Dois dos principais aliados políticos de João Campos, o ex-governador Paulo Câmara e o ex-prefeito do Recife Geraldo Julio, têm mantido distância dos principais atos da campanha do socialista. O próprio PSB, partido de João, também aparece de forma discreta na comunicação e nas agendas eleitorais.
A movimentação é vista como uma estratégia para evitar associar diretamente a candidatura às antigas gestões do PSB em Pernambuco. O partido comandou o Governo do Estado por 16 anos consecutivos, sendo os últimos oito sob a administração de Paulo Câmara.
A passagem de Paulo Câmara pelo Palácio do Campo das Princesas terminou marcada por fortes críticas em áreas como infraestrutura, saúde e assistência social. Estradas em condições precárias e problemas enfrentados pela população na rede pública de saúde estiveram entre os principais pontos de desgaste de sua gestão.
Mesmo sendo um aliado histórico e nome de confiança do grupo político de João Campos, Paulo Câmara praticamente não aparece ao lado do candidato durante a campanha. Geraldo Julio, que administrou o Recife por oito anos e foi sucedido pelo próprio João, também tem mantido uma participação discreta nos atos eleitorais.

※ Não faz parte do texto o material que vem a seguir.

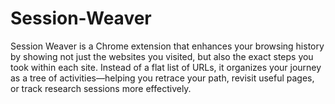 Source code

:# Session-Weaver
Session Weaver is a Chrome extension that enhances your browsing history by showing not just the websites you visited, but also the exact steps you took within each site. Instead of a flat list of URLs, it organizes your journey as a tree of activities—helping you retrace your path, revisit useful pages, or track research sessions more effectively.
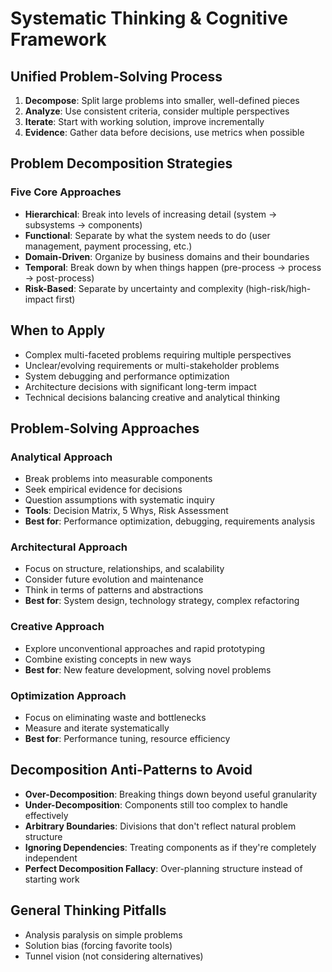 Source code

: # Systematic Thinking & Cognitive Framework

## Unified Problem-Solving Process
1. **Decompose**: Split large problems into smaller, well-defined pieces
2. **Analyze**: Use consistent criteria, consider multiple perspectives  
3. **Iterate**: Start with working solution, improve incrementally
4. **Evidence**: Gather data before decisions, use metrics when possible

## Problem Decomposition Strategies

### Five Core Approaches
- **Hierarchical**: Break into levels of increasing detail (system → subsystems → components)
- **Functional**: Separate by what the system needs to do (user management, payment processing, etc.)
- **Domain-Driven**: Organize by business domains and their boundaries
- **Temporal**: Break down by when things happen (pre-process → process → post-process)
- **Risk-Based**: Separate by uncertainty and complexity (high-risk/high-impact first)

## When to Apply
- Complex multi-faceted problems requiring multiple perspectives
- Unclear/evolving requirements or multi-stakeholder problems
- System debugging and performance optimization
- Architecture decisions with significant long-term impact
- Technical decisions balancing creative and analytical thinking

## Problem-Solving Approaches

### Analytical Approach
- Break problems into measurable components
- Seek empirical evidence for decisions
- Question assumptions with systematic inquiry
- **Tools**: Decision Matrix, 5 Whys, Risk Assessment
- **Best for**: Performance optimization, debugging, requirements analysis

### Architectural Approach  
- Focus on structure, relationships, and scalability
- Consider future evolution and maintenance
- Think in terms of patterns and abstractions
- **Best for**: System design, technology strategy, complex refactoring

### Creative Approach
- Explore unconventional approaches and rapid prototyping
- Combine existing concepts in new ways
- **Best for**: New feature development, solving novel problems

### Optimization Approach
- Focus on eliminating waste and bottlenecks
- Measure and iterate systematically
- **Best for**: Performance tuning, resource efficiency

## Decomposition Anti-Patterns to Avoid
- **Over-Decomposition**: Breaking things down beyond useful granularity
- **Under-Decomposition**: Components still too complex to handle effectively
- **Arbitrary Boundaries**: Divisions that don't reflect natural problem structure
- **Ignoring Dependencies**: Treating components as if they're completely independent
- **Perfect Decomposition Fallacy**: Over-planning structure instead of starting work

## General Thinking Pitfalls
- Analysis paralysis on simple problems
- Solution bias (forcing favorite tools)
- Tunnel vision (not considering alternatives) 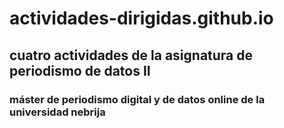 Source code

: # actividades-dirigidas.github.io
## cuatro actividades de la asignatura de periodismo de datos II
### máster de periodismo digital y de datos online de la universidad nebrija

O cenário chama ainda mais atenção diante do momento da disputa pelo Governo de Pernambuco. A campanha de João Campos enfrenta dificuldades para manter o ritmo inicial, enquanto a governadora Raquel Lyra apresenta crescimento nas pesquisas eleitorais e índices elevados de aprovação de sua gestão.
Com a disputa cada vez mais acirrada, a estratégia do PSB parece ser concentrar a campanha na imagem de João Campos, evitando trazer para o centro do debate nomes e gestões do partido que acumularam desgaste ao longo dos anos em Pernambuco.